JAKARTA, Beritalima.com– Badan Akuntabilitas Publik (BAP) DPD RI menindaklanjuti pengaduan masyarakat terkait Grondkaart PT Kereta Api Indonesia (KAI) dengan masyarakat di Lampung, kemudian disusul pengaduan masyarakat dari Jawa Tengah, Jawa Barat, dan Jawa Timur.
“Khusus di Jawa Timur itu adalah pengaduan warga Miji Baru I, BAP DPD RI akan segera menindaklanjutinya dengan melakukan kunjungan kerja,” ucap Ketua BAP DPD RI Bambang Sutrisno saat rapat virtual dengan PT KAI akhir pekan ini.
Datakan, BAP DPD RI memandang perlu mendapatkan pandangan dan masukan dari PT KAI terhadap kasus itu. Secara umum, laporan yang diterima dari masyarakat Miji Baru I, 1963 sekelompok warga menduduki dan bermukim di atas tanah eks milik United Mosale Compagny (UMC), sebuah perusahaan swasta Belanda-Inggris.

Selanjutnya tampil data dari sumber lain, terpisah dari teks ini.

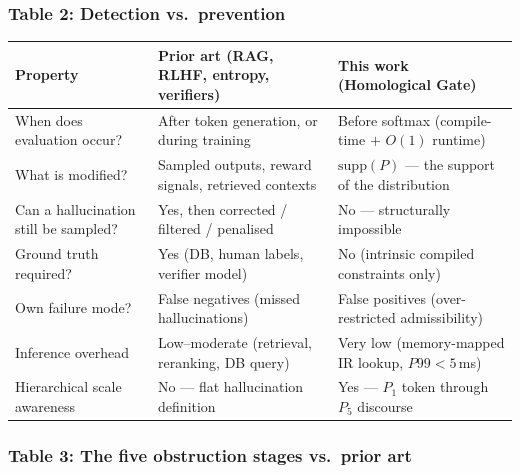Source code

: \documentclass[11pt,a4paper]{article}
\begin{document}
\subsubsection*{Table 2: Detection vs.\ prevention}

\begin{center}
\renewcommand{\arraystretch}{1.3}\small
\begin{tabular}{p{4.2cm}p{4.5cm}p{4.5cm}}
\toprule
\textbf{Property} &
\textbf{Prior art} (RAG, RLHF, entropy, verifiers) &
\textbf{This work} (Homological Gate) \\
\midrule
When does evaluation occur? &
  After token generation, or during training &
  Before softmax (compile-time $+$ $O(1)$ runtime) \\
What is modified? &
  Sampled outputs, reward signals, retrieved contexts &
  $\mathrm{supp}(P)$ --- the support of the distribution \\
Can a hallucination still be sampled? &
  Yes, then corrected / filtered / penalised &
  No --- structurally impossible \\
Ground truth required? &
  Yes (DB, human labels, verifier model) &
  No (intrinsic compiled constraints only) \\
Own failure mode? &
  False negatives (missed hallucinations) &
  False positives (over-restricted admissibility) \\
Inference overhead &
  Low--moderate (retrieval, reranking, DB query) &
  Very low (memory-mapped IR lookup, $P99 < 5\,$ms) \\
Hierarchical scale awareness &
  No --- flat hallucination definition &
  Yes --- $P_1$ token through $P_5$ discourse \\
\bottomrule
\end{tabular}
\end{center}

\subsubsection*{Table 3: The five obstruction stages vs.\ prior art}
\end{document}
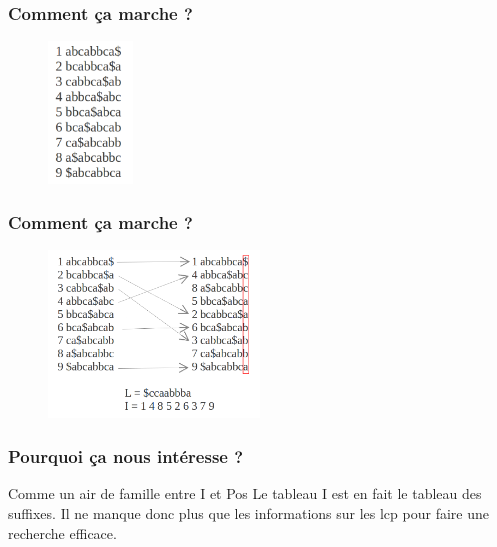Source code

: \documentclass[10pt]{beamer}
\begin{document}
\begin{frame}
  \frametitle{Comment ça marche ?}
  \begin{figure}
    \includegraphics[width=0.2\textwidth]{3_burrows}
  \end{figure}

\end{frame}

\begin{frame}
  \frametitle{Comment ça marche ?}
  \begin{figure}
    \includegraphics[width=0.5\textwidth]{full_burrows}
  \end{figure}

\end{frame}

\begin{frame}
  \frametitle{Pourquoi ça nous intéresse ?}

  \begin{block}{Comme un air de famille entre I et Pos}
    Le tableau I est en fait le tableau des suffixes.
    Il ne manque donc plus que les informations sur les lcp pour faire
    une recherche efficace.
  \end{block}

\end{frame}
\end{document}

Tanah itu masuk wilayah administratif Kelurahan Miji, Kranggan Kota Mojokerto, Jawa Timur. “PT KAI mengaku tanah itu miliknya. Grondkaart bukti kepemilikan sebagaimana tertuang dalam surat 19 Oktober 1971, dan memerintahkan kepada setiap warga setempat yang tinggal di atas tanah dimaksud segera mengosongkannya,” ujar Bambang.
Atas dasar itu sambung senator asal Jawa Tengah itu, PT KAI mendapat reaksi dari warga Miji Baru I. warga sudah berupaya mendapatkan hak kepemilikan secara legal dengan memenuhi berbagai persyaratan dan melalui proses sesuai prosedur yang berlaku.
“Upaya penyelesaian masalah secara mediasi telah dilakukan. Karena belum tercapainya titik temu akhirnya berkembang menjadi masalah yang berkepanjangan,” terang Bambang.
Wakil Ketua BAP DPD RI, Asyera Respati mengatakan, pengaduan harus disinergiskan dengan PT KAI. “Sebelum kunjungan kerja ke Mojokerto, kami ingin tahu progresnya seperti apa.”
Menanggapi hal ini, Direktur Keselamatan dan Keamanan Bidang Aset PT KAI, John Roberto menjelaskan, Grondkaart merupakan aset dari PT KAI. “Ada urut-urutannya terkait kepemilikannya. Kami punya dokumen Grondkaart dan disimpan di Bandung. Empatpuluh persen didaftarkan ke BPN dan sudah bersertifikat. Sisanya menyusul,” tutur dia.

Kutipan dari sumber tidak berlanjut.